Angie Shaneyfelt: It Is and it’s windy. And I’m sure if these white buildings were not here, I just saw it Saturday looking out my back door. My husband noticed it. The wind was blowing and it was the pile. You could see, physically see the dust just swooping up and just blowing. He was like, Ange, come look at this. The coal is just, the dust is flying and he doesn’t pay attention to anything outside of four walls of our house. So, for him to notice it? No offense to him, but he is older and he doesn’t care unless there’s fire engine lights outside of our door and I’m the one that goes out and looks.
Maximillian Alvarez: But again, all to the point that you can’t even enjoy a beautiful day like this with your community without worrying about what you’re inhaling.
Angie Shaneyfelt: Am I going to have an asthma attack? My kids have seasonal asthma, coal and pollen. And that’s not anything anybody wants. Just the stickiness of that into your lungs. , I’ve had to use inhalers when I never had to before.
Maximillian Alvarez: One of the most tragic lines from that podcast I did with some of your neighbors a couple of weeks ago was from a woman who said, “I know so many people who walk around with oxygen tanks.”
Angie Shaneyfelt:
My kids don’t go on field trips without carrying an inhaler with them just in case because they’re going somewhere else outside of here. It’s almost like a dome effect. They’re going to be breathing in fresh air. So when you get fresh air in, it’s got to make room and you’re going to be coughing up stuff possibly.
Maximillian Alvarez:
Well, and I know I got to let you go in a second, but I wanted to just ask if you could say a little more about the peer explosion in 2021, I guess for listeners who will link to some articles about it in the show notes, but can you just take us back to that moment and why, what it meant for you and getting into the fight and what you were doing here today, what the purpose of this gathering is?
Angie Shaneyfelt:
Well, to start, I had covid on that day. It was when they had the 10 day quarantine. I lost my sense of smell and and you’ll see why that’s so important in a second. My one daughter and myself both had Covid 10th day of quarantine and I was just in my house. So I’m doing what I can just not go insane in one bedroom.
Maximillian Alvarez: I’ve been there, sis.
Angie Shaneyfelt: I came downstairs, I’m standing in my living room, I think I came down to get a trash bag, . and I’m standing in my living room and you could feel it. Windows are closed. Mind you, we don’t open windows. You could feel it like a sonic boom. So you felt the pressure and it was just increasing. And I’m standing in my house in the middle and I’m looking around and I’m just like, what is going on then? Then I heard it — the boom — and I’m like three blocks up and one block over from where it exploded. Then I’m doing the mental checks that I know that I’ve done before in this community for other things. And I’m just looking around. I’m like, okay, the electric’s on. That’s fine. There’s no busted windows. That’s fine. There’s nobody shooting outside of my house.

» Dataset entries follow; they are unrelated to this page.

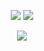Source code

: <div align="center">
  
<a href="https://velog.io/@yeonheedong"><img src="https://img.shields.io/badge/Velog-20C997?style=flat-square&logo=Velog&logoColor=white"/></a> <a href="https://www.facebook.com/karen970901"><img src="https://img.shields.io/badge/Facebook-1877F2?style=flat-square&logo=Facebook&logoColor=white"/></a>  
  
<img src="https://img.shields.io/badge/Python-3776AB?style=flat-square&logo=Python&logoColor=white"/>
  
</div>

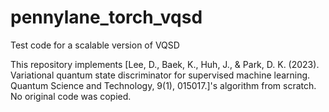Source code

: # pennylane_torch_vqsd
Test code for a scalable version of VQSD 

This repository implements [Lee, D., Baek, K., Huh, J., &amp; Park, D. K. (2023). Variational quantum state discriminator for supervised machine learning. Quantum Science and Technology, 9(1), 015017.]'s algorithm from scratch.
No original code was copied.
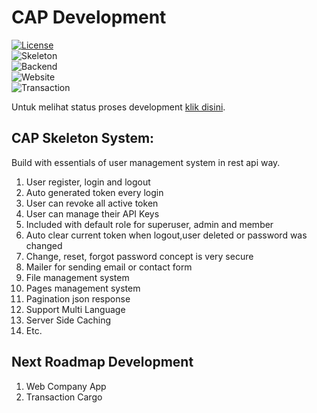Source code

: CAP Development
=======
[![License](https://img.shields.io/badge/license-MIT-blue.svg)](https://github.com/aalfiann/cap-dev-repo/blob/master/license.md)<br>
![Skeleton](https://img.shields.io/badge/skeleton-100%25-green.svg)<br>
![Backend](https://img.shields.io/badge/website-40%25-red.svg)<br>
![Website](https://img.shields.io/badge/website-10%25-red.svg)<br>
![Transaction](https://img.shields.io/badge/website-0%25-red.svg)<br>

Untuk melihat status proses development [klik disini](https://github.com/aalfiann/cap-dev-repo/commits/master).<br>

CAP Skeleton System:
---------------
Build with essentials of user management system in rest api way.

1. User register, login and logout
2. Auto generated token every login
3. User can revoke all active token
4. User can manage their API Keys
5. Included with default role for superuser, admin and member
6. Auto clear current token when logout,user deleted or password was changed
7. Change, reset, forgot password concept is very secure
8. Mailer for sending email or contact form
9. File management system
10. Pages management system
11. Pagination json response
12. Support Multi Language
13. Server Side Caching
14. Etc.

Next Roadmap Development
---------------

1. Web Company App
2. Transaction Cargo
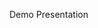 Demo Presentation

[<img width="50%">](https://github.com/user-attachments/assets/db90864c-5ead-40aa-8f80-452e3a45cc5e "Demo Video")
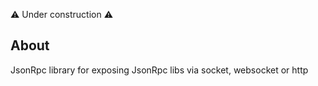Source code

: ⚠️ Under construction ⚠️

## About

JsonRpc library for exposing JsonRpc libs via socket, websocket or http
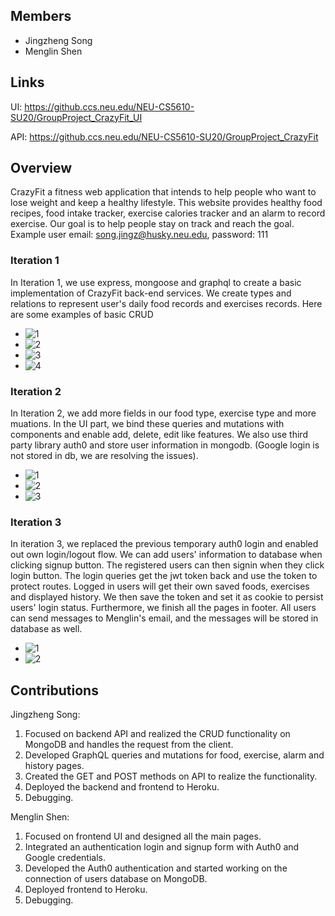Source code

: ## Members

* Jingzheng Song
* Menglin Shen

## Links

UI: https://github.ccs.neu.edu/NEU-CS5610-SU20/GroupProject_CrazyFit_UI

API: https://github.ccs.neu.edu/NEU-CS5610-SU20/GroupProject_CrazyFit

## Overview

CrazyFit a fitness web application that intends to help people who want to lose weight and keep a healthy lifestyle. This website provides healthy food recipes, food intake tracker, exercise calories tracker and an alarm to record exercise. Our goal is to help people stay on track and reach the goal. Example user email: song.jingz@husky.neu.edu, password: 111

### Iteration 1

In Iteration 1, we use express, mongoose and graphql to create a basic implementation of CrazyFit back-end services. We create types and relations to represent user's daily food records and exercises records.
Here are some examples of basic CRUD
- ![1](/screenshots/connect.png)
- ![2](/screenshots/beforeEdit.png)
- ![3](/screenshots/afterEdit.png)
- ![4](/screenshots/successAdd.png)


### Iteration 2
In Iteration 2, we add more fields in our food type, exercise type and more muations. In the UI part, we bind these queries and mutations with components and enable add, delete, edit like features. We also use third party library auth0 and store user information in mongodb. (Google login is not stored in db, we are resolving the issues). 

- ![1](/screenshots/moreFields.png)
- ![2](/screenshots/auth0Users.png)
- ![3](/screenshots/foodsWithTime.png)


### Iteration 3

In iteration 3, we replaced the previous temporary auth0 login and enabled out own login/logout flow. We can add users' information to database when clicking signup button. The registered users can then signin when they click login button. The login queries get the jwt token back and use the token to protect routes. Logged in users will get their own saved foods, exercises and displayed history. We then save the token and set it as cookie to persist users' login status. Furthermore, we finish all the pages in footer. All users can send messages to Menglin's email, and the messages will be stored in database as well.

- ![1](/screenshots/userMessage.png)
- ![2](/screenshots/myAccount.png)

## Contributions

Jingzheng Song:

1. Focused on backend API and realized the CRUD functionality on MongoDB and handles the request from the client.
2. Developed GraphQL queries and mutations for food, exercise, alarm and history pages.
3. Created the GET and POST methods on API to realize the functionality. 
4. Deployed the backend and frontend to Heroku.
5. Debugging.

Menglin Shen:

1. Focused on frontend UI and designed all the main pages.
2. Integrated an authentication login and signup form with Auth0 and Google credentials.
3. Developed the Auth0 authentication and started working on the connection of users database on MongoDB.
4. Deployed frontend to Heroku.
5. Debugging.



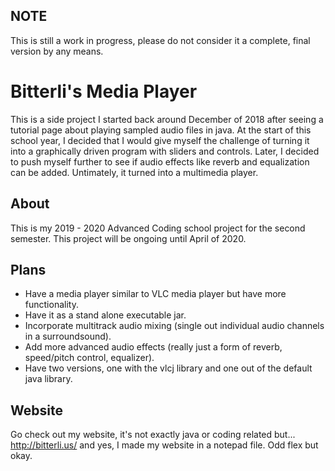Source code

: ## NOTE
This is still a work in progress, please do not consider it a complete, final version by any means.

# Bitterli's Media Player
This is a side project I started back around December of 2018 after seeing a tutorial page about playing sampled audio files in java. At the start of this school year, I decided that I would give myself the challenge of turning it into a graphically driven program with sliders and controls. Later, I decided to push myself further to see if audio effects like reverb and equalization can be added. Untimately, it turned into a multimedia player.

## About
This is my 2019 - 2020 Advanced Coding school project for the second semester.
This project will be ongoing until April of 2020.

## Plans
- Have a media player similar to VLC media player but have more functionality.
- Have it as a stand alone executable jar.
- Incorporate multitrack audio mixing (single out individual audio channels in a surroundsound).
- Add more advanced audio effects (really just a form of reverb, speed/pitch control, equalizer).
- Have two versions, one with the vlcj library and one out of the default java library.

## Website
Go check out my website, it's not exactly java or coding related but...
http://bitterli.us/
and yes, I made my website in a notepad file. Odd flex but okay.
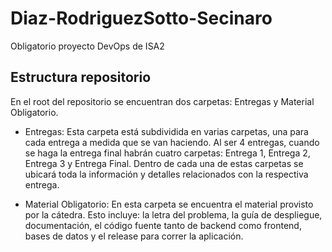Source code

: # Diaz-RodriguezSotto-Secinaro
Obligatorio proyecto DevOps de ISA2

## Estructura repositorio

En el root del repositorio se encuentran dos carpetas: Entregas y Material Obligatorio.

- Entregas: Esta carpeta está subdividida en varias carpetas, una para cada entrega a medida que se van haciendo. Al ser 4 entregas, cuando se haga la entrega final habrán cuatro carpetas: Entrega 1, Entrega 2, Entrega 3 y Entrega Final. Dentro de cada una de estas carpetas se ubicará toda la información y detalles relacionados con la respectiva entrega.

- Material Obligatorio: En esta carpeta se encuentra el material provisto por la cátedra. Esto incluye: la letra del problema, la guía de despliegue, documentación, el código fuente tanto de backend como frontend, bases de datos y el release para correr la aplicación. 

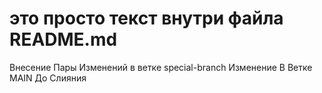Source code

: # это просто текст внутри файла README.md
Внесение
Пары
Изменений
в
ветке
special-branch
Изменение
В
Ветке
MAIN
До
Слияния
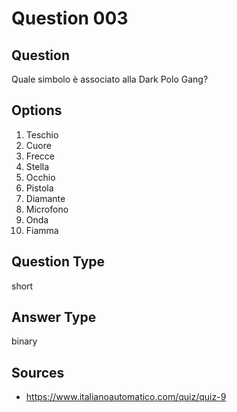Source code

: # Question 003

## Question
Quale simbolo è associato alla Dark Polo Gang?

## Options
1. Teschio
2. Cuore
3. Frecce
4. Stella
5. Occhio
6. Pistola
7. Diamante
8. Microfono
9. Onda
10. Fiamma

## Question Type
short

## Answer Type
binary

## Sources
- https://www.italianoautomatico.com/quiz/quiz-9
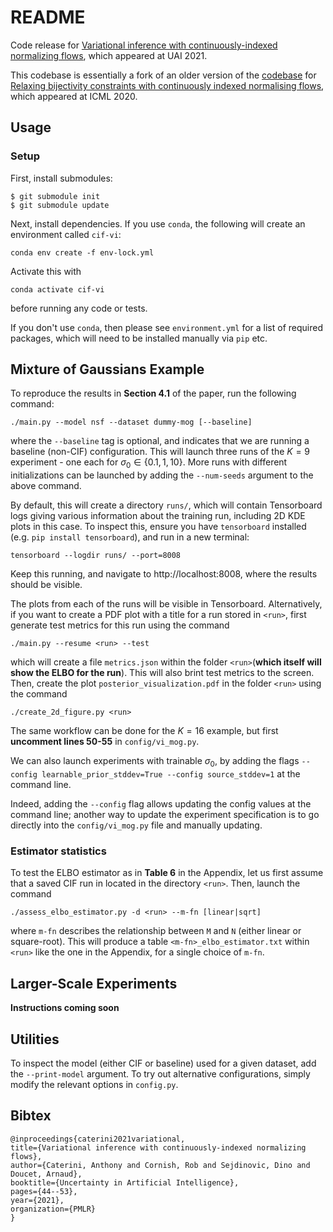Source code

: # README

Code release for [Variational inference with continuously-indexed normalizing flows](https://proceedings.mlr.press/v161/caterini21a.html), which appeared at UAI 2021.

This codebase is essentially a fork of an older version of the [codebase](https://github.com/jrmcornish/cif) for [Relaxing bijectivity constraints with continuously indexed normalising flows](https://proceedings.mlr.press/v119/cornish20a.html), which appeared at ICML 2020.

## Usage

### Setup

First, install submodules:

    $ git submodule init
    $ git submodule update

Next, install dependencies. If you use `conda`, the following will create an environment called `cif-vi`:

    conda env create -f env-lock.yml

Activate this with

    conda activate cif-vi

before running any code or tests.

If you don't use `conda`, then please see `environment.yml` for a list of required packages, which will need to be installed manually via `pip` etc.

## Mixture of Gaussians Example

To reproduce the results in **Section 4.1** of the paper, run the following command:

    ./main.py --model nsf --dataset dummy-mog [--baseline]

where the `--baseline` tag is optional, and indicates that we are running a baseline (non-CIF) configuration.
This will launch three runs of the $K=9$ experiment - one each for $\sigma_0 \in \{0.1, 1, 10\}$.
More runs with different initializations can be launched by adding the `--num-seeds` argument to the above command.

By default, this will create a directory `runs/`, which will contain Tensorboard logs giving various information about the training run, including 2D KDE plots in this case.
To inspect this, ensure you have `tensorboard` installed (e.g. `pip install tensorboard`), and run in a new terminal:

    tensorboard --logdir runs/ --port=8008

Keep this running, and navigate to http://localhost:8008, where the results should be visible.

The plots from each of the runs will be visible in Tensorboard.
Alternatively, if you want to create a PDF plot with a title for a run stored in `<run>`, first generate test metrics for this run using the command

    ./main.py --resume <run> --test

which will create a file `metrics.json` within the folder `<run>`(**which itself will show the ELBO for the run**). This will also brint test metrics to the screen. Then, create the plot `posterior_visualization.pdf` in the folder `<run>` using the command

    ./create_2d_figure.py <run>

The same workflow can be done for the $K=16$ example, but first **uncomment lines 50-55** in `config/vi_mog.py`.

We can also launch experiments with trainable $\sigma_0$, by adding the flags `--config learnable_prior_stddev=True --config source_stddev=1` at the command line.

Indeed, adding the `--config` flag allows updating the config values at the command line; another way to update the experiment specification is to go directly into the `config/vi_mog.py` file and manually updating.

### Estimator statistics

To test the ELBO estimator as in **Table 6** in the Appendix, let us first assume that a saved CIF run in located in the directory `<run>`.
Then, launch the command

    ./assess_elbo_estimator.py -d <run> --m-fn [linear|sqrt]

where `m-fn` describes the relationship between `M` and `N` (either linear or square-root).
This will produce a table `<m-fn>_elbo_estimator.txt` within `<run>` like the one in the Appendix, for a single choice of `m-fn`.

## Larger-Scale Experiments

**Instructions coming soon**

## Utilities

To inspect the model (either CIF or baseline) used for a given dataset, add the `--print-model` argument. To try out alternative configurations, simply modify the relevant options in `config.py`.


## Bibtex

    @inproceedings{caterini2021variational,
    title={Variational inference with continuously-indexed normalizing flows},
    author={Caterini, Anthony and Cornish, Rob and Sejdinovic, Dino and Doucet, Arnaud},
    booktitle={Uncertainty in Artificial Intelligence},
    pages={44--53},
    year={2021},
    organization={PMLR}
    }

Okay, I think I’m fine. Then I look and my daughter, my husband, I’m in quarantine. So he went to Dunking for a Dunking run and he had just wrecked the car a little bit prior to that. So it was even a thing for him to be even driving. And so I look at my kids and my one daughter’s looking at me, she doesn’t know. She’s like looking for direction without saying anything. My other daughter mentally checked out. She doesn’t do fireworks very well, even before this, she doesn’t do balloons very well. I had to tap her on her chin three times to say, it’s okay, it’s okay. And when I looked in her eyes, she was not there. And that’s the scariest thing that I’ve ever even experienced in my life. I’ll take anything over that because what do I have to deal with past that?
My husband later had said that when he was driving up the hill, it felt like the back tires of the car lifted up off the ground. And with him just wrecking a car, he got out. When he turned, he got out and he checked all the way around the car to make sure everything was fine. I don’t know if it actually lifted up but yeah, it was just insane. So just that, and that’s what drove me to her being mentally checked out was what drove me to the city council hearing. And they even wrote notes, they’re 11 now and this was three, four years ago so they were about seven-eight years old. They wrote notes that I read in the city council hearing of their impact and she made a sign for today. CSX or MDE, let us breathe.
Crowd Chants: Get off it. This planet’s not for profit! That’s bullshit! Get off it. This planet’s not for profit! That’s bullshit!. Get off it. This planet’s not for profit
Shashawnda Campbell: I am Shashawnda Campbell and I work with the South Baltimore Community Land Trust.
Maximillian Alvarez:
Shashawnda, thank you so much for chatting with me today. We are standing here at the Curtis Bay Rec Center talking about what this community can do to keep this coal dust out of their lungs, out of their homes. I was wondering if you could just say a little more to the folks who are listening to this about you, where we are, what y’all are fighting for, and what folks in Baltimore and outside of Baltimore need to know about why we’re here today.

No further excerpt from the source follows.